American guitarist (born 1977)

Steven Theodore Mazur (born December 21, 1977) is an American guitarist, best known as the lead guitarist for alternative rock band Our Lady Peace. Mazur replaced original band guitarist Mike Turner in 2002.

== Early life and education ==
Mazur has two sisters and two stepsisters and grew up in Richmond, Michigan, attending Cardinal Mooney Catholic College Preparatory High School in Marine City. He graduated from the Berklee College of Music in 2000. At the commencement ceremony, he performed a solo acoustic guitar version of "Think About It," written by Herb Alpert, Will Calhoun, and Doug Wimbish.
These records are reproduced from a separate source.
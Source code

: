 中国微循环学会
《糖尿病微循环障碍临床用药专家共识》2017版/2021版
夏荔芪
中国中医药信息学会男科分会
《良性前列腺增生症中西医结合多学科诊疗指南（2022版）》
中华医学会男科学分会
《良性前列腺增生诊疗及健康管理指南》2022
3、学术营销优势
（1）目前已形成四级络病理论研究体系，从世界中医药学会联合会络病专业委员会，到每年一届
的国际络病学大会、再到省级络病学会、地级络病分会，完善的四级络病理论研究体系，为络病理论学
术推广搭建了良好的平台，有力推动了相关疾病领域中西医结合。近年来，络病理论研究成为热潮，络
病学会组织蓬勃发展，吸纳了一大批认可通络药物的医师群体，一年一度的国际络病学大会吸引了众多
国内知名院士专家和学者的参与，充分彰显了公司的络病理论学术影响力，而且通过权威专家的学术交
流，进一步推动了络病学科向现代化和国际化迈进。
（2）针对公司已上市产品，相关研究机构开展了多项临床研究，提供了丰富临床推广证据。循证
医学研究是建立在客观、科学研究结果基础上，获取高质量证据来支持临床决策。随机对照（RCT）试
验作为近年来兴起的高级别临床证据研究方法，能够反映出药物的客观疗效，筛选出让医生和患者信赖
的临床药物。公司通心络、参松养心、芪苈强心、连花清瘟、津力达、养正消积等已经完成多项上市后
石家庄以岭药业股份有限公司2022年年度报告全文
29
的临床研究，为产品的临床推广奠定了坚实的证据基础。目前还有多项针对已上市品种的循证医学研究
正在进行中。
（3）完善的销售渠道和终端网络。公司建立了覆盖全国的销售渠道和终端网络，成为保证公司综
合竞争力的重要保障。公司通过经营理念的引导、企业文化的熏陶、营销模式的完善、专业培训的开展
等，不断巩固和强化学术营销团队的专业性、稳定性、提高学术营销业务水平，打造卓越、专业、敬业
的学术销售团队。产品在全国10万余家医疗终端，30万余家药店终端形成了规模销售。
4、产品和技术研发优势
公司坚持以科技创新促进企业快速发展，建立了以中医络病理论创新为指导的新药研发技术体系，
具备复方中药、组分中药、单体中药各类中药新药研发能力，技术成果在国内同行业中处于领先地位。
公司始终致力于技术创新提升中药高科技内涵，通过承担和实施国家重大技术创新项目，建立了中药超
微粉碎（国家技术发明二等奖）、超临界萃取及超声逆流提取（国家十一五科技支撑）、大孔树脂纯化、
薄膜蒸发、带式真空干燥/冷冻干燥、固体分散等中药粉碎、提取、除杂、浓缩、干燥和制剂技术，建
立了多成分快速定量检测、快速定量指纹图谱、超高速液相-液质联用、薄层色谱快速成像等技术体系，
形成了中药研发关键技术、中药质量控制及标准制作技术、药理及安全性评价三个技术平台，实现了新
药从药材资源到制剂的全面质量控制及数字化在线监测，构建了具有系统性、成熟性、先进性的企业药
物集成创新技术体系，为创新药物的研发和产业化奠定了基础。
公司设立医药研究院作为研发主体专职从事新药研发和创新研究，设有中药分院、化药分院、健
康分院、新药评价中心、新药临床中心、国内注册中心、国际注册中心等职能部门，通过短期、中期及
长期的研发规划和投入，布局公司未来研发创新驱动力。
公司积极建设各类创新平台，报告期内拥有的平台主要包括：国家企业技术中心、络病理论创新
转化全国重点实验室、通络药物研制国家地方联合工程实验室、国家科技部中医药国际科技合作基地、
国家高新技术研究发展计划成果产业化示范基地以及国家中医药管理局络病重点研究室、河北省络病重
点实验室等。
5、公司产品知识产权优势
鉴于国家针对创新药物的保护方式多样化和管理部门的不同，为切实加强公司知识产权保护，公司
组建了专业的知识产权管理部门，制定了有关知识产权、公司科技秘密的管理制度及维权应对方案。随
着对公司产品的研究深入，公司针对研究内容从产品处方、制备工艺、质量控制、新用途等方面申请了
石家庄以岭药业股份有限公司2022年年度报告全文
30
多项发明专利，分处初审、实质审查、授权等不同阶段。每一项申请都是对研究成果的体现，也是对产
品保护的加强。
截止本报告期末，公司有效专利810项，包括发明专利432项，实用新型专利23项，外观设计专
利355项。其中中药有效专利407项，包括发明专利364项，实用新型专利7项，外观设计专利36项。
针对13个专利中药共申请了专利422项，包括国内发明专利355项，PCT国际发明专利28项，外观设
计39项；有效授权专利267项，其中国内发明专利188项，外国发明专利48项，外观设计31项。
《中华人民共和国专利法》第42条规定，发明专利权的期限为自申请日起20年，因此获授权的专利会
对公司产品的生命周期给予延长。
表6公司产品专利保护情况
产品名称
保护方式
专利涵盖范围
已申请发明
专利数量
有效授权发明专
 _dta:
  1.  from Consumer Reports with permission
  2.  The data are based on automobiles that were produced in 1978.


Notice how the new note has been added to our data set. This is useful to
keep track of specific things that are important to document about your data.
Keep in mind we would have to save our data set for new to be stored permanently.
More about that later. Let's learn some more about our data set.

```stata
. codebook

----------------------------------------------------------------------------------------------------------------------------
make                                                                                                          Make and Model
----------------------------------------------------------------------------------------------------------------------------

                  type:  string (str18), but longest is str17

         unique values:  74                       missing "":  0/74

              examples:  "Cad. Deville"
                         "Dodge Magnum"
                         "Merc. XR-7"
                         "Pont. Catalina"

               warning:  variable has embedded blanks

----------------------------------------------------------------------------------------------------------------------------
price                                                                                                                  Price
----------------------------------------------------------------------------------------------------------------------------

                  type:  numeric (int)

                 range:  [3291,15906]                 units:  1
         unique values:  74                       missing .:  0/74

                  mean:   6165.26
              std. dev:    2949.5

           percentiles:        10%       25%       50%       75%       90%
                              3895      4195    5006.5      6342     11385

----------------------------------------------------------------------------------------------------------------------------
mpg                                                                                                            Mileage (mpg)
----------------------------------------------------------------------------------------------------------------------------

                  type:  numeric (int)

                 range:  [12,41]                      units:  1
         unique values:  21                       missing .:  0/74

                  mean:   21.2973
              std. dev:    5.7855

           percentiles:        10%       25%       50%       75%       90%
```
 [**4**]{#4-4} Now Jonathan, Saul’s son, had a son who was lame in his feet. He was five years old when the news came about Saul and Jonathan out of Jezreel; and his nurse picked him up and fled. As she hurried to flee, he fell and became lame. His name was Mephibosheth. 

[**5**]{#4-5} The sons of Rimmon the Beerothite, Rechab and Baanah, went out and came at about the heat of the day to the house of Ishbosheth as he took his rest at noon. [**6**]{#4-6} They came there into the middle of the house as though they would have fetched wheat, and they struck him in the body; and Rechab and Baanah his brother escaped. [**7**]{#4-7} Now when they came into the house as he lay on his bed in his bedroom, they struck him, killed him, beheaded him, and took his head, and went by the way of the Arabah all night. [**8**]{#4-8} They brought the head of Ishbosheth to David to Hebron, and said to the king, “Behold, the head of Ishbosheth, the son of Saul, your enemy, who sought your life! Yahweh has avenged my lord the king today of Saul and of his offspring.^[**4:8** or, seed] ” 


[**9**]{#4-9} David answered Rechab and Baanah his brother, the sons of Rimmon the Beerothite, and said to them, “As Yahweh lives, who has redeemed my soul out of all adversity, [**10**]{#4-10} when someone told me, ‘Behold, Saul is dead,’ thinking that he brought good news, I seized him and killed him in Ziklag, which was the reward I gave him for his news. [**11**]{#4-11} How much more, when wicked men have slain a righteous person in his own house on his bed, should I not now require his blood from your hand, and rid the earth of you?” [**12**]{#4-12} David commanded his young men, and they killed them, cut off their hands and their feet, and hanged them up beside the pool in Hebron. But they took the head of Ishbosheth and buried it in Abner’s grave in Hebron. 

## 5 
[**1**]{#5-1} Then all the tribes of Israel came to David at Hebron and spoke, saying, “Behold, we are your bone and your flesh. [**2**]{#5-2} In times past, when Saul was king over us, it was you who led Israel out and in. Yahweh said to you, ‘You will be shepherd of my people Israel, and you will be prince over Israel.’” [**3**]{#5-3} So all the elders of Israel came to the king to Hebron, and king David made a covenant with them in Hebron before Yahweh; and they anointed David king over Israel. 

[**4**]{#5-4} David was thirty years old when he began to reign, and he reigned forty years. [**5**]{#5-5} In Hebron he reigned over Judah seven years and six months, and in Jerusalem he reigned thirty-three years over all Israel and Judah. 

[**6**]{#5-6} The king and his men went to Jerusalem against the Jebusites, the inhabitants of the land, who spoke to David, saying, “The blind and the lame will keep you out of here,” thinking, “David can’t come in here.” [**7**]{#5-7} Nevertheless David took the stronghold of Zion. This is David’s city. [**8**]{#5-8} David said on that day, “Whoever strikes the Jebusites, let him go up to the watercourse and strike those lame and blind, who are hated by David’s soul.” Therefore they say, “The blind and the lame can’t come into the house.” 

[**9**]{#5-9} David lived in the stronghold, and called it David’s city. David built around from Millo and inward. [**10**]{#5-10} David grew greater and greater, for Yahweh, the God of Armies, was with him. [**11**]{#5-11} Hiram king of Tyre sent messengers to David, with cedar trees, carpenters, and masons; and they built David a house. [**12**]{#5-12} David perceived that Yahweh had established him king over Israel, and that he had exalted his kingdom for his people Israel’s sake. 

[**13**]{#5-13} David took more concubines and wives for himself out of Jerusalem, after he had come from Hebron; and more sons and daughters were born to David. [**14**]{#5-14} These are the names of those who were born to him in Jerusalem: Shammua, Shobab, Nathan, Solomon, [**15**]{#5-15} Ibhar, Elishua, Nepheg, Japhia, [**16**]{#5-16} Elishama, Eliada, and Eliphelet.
His first electric guitar was a black Yamaha RGX 112.

== Career ==
Before joining Our Lady Peace, he was in many different bands including Dragonfly (with Jeff Gutt on vocals), Butter Jackson, Ph (pronounced F), and Gabriel Mann's band. He played on the title track for the video game No One Lives Forever for the PlayStation 2. He also gave guitar lessons at Southern Thumb Music in Richmond and in Los Angeles.

===Our Lady Peace===
Mazur attended his first Our Lady Peace concert as a fan on July 10, 2001, at the House of Blues in Los Angeles.

Mazur replaced founding member Mike Turner as guitarist for Our Lady Peace during the recording of the band's fifth album, Gravity. Mazur was selected after the band sorted through thousands of audition tapes, CDs, videos, and DVDs, in search of a new guitar player.

Mazur's first appearance on stage with the band was at the video shoot for "Somewhere Out There", followed by his first concert on stage with the band on May 15, 2002, at The Asylum in Dayton, Ohio.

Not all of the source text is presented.